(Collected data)
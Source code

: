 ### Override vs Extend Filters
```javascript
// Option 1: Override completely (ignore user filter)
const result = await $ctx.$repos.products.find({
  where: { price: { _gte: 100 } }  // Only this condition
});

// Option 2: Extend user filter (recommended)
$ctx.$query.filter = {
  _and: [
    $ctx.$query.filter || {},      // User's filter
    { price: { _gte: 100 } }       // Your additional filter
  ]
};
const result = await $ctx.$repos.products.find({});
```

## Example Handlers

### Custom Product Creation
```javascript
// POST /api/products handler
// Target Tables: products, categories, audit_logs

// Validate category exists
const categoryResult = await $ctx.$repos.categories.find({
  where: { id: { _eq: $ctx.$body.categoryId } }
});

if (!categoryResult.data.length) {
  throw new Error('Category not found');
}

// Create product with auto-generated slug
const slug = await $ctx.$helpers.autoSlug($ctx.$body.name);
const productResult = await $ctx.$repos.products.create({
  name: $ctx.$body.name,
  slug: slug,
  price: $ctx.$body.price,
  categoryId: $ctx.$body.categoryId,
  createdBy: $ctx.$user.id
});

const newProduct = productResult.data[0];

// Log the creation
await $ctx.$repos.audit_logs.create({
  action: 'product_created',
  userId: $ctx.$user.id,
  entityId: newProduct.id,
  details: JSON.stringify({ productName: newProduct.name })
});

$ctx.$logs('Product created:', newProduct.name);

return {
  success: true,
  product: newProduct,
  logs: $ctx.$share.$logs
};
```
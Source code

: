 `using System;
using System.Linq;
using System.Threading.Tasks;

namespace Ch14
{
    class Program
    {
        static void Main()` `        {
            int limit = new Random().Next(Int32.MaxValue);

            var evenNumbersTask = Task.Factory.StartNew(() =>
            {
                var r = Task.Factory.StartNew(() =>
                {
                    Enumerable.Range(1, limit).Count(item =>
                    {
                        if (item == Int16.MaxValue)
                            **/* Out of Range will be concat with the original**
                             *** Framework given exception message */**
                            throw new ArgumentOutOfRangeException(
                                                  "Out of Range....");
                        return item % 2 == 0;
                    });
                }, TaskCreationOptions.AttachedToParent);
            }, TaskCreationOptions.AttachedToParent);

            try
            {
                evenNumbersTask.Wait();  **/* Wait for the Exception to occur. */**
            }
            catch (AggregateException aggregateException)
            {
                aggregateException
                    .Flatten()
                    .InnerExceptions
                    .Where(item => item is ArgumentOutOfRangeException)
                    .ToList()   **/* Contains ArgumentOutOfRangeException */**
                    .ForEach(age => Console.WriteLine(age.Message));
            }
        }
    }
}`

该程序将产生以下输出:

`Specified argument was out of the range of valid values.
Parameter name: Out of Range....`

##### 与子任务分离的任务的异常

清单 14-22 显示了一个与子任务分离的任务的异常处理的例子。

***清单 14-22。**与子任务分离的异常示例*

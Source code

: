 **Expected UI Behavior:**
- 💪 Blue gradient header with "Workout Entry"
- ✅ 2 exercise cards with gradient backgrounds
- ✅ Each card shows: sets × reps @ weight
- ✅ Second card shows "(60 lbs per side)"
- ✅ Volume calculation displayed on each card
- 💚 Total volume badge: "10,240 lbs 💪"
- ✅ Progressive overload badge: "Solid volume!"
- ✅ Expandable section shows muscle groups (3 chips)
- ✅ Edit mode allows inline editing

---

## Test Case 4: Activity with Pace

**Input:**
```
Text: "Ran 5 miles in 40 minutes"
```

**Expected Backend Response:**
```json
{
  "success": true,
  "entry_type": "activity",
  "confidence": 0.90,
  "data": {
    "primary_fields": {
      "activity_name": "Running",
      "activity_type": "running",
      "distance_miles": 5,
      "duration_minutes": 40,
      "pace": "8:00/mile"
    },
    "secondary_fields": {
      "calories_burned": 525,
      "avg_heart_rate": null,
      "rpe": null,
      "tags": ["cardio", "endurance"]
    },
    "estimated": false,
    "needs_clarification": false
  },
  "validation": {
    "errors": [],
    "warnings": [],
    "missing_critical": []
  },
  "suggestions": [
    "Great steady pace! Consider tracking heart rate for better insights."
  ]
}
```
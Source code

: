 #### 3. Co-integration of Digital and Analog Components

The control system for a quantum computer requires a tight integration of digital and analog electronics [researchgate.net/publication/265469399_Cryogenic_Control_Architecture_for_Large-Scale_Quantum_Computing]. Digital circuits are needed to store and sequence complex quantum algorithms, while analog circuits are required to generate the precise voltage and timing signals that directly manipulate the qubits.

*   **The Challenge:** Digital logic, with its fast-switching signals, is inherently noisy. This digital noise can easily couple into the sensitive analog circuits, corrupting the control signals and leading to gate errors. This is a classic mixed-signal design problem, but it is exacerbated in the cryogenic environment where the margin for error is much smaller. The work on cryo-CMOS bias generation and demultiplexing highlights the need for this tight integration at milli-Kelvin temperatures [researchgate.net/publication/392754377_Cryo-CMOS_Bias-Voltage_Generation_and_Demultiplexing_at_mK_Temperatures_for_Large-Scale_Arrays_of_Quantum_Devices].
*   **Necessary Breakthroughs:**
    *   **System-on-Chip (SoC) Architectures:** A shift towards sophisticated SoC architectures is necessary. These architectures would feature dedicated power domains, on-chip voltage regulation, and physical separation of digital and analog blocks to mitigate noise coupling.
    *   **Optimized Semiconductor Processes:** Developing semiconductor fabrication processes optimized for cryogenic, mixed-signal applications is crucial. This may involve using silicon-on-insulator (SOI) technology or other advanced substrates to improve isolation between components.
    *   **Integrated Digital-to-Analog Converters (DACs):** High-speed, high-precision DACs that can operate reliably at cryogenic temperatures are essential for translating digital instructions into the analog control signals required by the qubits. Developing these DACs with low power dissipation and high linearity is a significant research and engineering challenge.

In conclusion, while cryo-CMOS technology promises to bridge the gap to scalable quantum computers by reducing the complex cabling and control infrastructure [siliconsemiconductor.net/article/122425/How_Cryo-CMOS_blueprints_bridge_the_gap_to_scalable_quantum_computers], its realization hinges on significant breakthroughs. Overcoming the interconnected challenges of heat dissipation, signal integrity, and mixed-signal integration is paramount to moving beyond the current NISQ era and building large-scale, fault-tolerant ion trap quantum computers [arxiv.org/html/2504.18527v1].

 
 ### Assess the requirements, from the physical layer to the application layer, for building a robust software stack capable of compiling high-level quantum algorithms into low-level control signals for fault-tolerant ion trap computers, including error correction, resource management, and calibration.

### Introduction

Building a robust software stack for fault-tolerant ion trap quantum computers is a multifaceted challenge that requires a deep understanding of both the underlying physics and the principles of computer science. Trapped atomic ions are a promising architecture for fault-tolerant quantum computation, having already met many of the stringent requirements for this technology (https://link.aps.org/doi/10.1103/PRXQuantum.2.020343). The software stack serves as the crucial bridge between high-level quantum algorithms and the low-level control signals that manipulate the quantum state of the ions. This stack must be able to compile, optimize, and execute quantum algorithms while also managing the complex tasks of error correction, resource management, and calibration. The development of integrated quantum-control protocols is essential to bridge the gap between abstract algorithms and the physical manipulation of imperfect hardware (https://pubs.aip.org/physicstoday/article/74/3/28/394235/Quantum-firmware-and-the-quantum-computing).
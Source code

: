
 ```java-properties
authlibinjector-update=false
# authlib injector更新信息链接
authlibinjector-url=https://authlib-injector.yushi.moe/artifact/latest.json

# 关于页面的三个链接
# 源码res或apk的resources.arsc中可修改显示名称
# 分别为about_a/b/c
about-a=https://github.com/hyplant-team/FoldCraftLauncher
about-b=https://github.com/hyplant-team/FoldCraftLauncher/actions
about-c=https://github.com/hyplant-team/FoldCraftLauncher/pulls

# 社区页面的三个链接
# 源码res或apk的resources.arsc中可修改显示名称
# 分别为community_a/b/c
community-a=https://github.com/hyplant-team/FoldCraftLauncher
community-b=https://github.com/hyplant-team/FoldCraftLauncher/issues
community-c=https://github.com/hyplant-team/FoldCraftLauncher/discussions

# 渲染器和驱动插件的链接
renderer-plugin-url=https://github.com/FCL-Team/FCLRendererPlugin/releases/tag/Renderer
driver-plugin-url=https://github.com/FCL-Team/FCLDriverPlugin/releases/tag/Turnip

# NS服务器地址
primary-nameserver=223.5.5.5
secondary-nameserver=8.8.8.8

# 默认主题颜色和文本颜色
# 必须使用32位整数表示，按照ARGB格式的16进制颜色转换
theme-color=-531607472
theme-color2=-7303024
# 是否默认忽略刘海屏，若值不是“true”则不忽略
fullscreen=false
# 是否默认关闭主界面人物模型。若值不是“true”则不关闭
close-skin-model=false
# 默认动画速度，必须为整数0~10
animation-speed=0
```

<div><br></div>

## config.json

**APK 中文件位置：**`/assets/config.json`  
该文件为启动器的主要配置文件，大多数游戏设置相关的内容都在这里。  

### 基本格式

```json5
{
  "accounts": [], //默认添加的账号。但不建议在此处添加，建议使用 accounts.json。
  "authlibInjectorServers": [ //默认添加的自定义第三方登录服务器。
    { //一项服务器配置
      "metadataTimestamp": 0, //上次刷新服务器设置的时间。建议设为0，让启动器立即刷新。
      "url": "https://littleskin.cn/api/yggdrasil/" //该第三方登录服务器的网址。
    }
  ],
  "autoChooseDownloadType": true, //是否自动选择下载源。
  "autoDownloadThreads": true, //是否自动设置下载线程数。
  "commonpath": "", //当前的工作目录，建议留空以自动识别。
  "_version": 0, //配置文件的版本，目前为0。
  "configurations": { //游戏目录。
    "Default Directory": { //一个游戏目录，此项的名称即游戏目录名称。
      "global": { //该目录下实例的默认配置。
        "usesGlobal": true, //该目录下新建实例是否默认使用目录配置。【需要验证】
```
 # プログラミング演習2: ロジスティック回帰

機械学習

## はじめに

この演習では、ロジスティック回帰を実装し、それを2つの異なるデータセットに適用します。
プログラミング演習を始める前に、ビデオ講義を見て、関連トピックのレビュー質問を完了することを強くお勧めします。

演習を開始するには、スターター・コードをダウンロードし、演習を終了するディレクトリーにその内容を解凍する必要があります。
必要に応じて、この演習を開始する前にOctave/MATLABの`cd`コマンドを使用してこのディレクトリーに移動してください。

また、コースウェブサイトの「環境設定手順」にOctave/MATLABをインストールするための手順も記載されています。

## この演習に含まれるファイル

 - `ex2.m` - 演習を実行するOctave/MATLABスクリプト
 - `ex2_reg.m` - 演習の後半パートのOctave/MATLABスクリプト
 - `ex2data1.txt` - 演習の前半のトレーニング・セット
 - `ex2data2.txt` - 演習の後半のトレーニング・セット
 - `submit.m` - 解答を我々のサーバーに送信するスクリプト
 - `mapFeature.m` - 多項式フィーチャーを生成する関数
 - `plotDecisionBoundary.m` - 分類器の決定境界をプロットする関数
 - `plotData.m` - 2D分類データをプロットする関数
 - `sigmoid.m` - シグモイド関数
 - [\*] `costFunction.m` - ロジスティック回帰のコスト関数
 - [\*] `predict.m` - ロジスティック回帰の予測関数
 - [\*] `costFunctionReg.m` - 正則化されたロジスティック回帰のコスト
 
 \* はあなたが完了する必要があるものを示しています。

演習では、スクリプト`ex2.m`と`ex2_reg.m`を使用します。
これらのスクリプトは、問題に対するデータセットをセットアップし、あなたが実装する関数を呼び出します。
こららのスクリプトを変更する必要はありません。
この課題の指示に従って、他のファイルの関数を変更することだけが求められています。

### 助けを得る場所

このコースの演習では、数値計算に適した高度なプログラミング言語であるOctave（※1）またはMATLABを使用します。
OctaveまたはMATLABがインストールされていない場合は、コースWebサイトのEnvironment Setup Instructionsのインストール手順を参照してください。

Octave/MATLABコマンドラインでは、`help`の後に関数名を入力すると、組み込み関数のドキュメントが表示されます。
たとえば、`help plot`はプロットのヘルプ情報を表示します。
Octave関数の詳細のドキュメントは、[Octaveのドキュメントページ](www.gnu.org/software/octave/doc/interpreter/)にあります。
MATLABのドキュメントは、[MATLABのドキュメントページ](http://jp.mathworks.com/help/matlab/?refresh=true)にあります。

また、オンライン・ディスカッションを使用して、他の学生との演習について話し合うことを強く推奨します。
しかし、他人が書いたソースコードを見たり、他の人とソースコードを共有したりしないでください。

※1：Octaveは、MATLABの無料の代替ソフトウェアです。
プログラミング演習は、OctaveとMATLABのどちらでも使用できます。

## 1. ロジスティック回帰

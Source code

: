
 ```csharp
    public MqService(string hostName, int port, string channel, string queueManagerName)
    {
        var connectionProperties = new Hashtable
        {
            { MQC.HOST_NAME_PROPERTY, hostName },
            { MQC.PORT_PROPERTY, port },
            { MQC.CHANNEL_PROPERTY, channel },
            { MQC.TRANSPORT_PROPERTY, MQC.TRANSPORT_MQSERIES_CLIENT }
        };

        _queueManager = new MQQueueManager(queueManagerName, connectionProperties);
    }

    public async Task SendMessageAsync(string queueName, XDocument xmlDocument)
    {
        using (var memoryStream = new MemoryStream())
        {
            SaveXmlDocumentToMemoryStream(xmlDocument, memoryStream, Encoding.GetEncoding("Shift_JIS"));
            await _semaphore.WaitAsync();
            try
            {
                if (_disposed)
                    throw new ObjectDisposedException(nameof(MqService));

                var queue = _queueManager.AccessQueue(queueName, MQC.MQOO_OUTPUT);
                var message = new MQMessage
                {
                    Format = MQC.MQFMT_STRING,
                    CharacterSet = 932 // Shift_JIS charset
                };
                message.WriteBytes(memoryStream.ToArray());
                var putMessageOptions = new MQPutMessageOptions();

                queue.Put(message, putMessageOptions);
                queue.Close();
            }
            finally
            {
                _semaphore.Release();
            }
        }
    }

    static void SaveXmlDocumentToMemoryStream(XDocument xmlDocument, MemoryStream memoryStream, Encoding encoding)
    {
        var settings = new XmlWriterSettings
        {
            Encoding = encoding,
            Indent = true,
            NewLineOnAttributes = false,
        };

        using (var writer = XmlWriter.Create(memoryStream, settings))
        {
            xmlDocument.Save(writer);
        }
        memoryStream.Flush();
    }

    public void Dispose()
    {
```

* Exercise *
Please report every line in the entries above that holds the string "releases".

* Result *
renderer-plugin-url=https://github.com/FCL-Team/FCLRendererPlugin/releases/tag/Renderer
driver-plugin-url=https://github.com/FCL-Team/FCLDriverPlugin/releases/tag/Turnip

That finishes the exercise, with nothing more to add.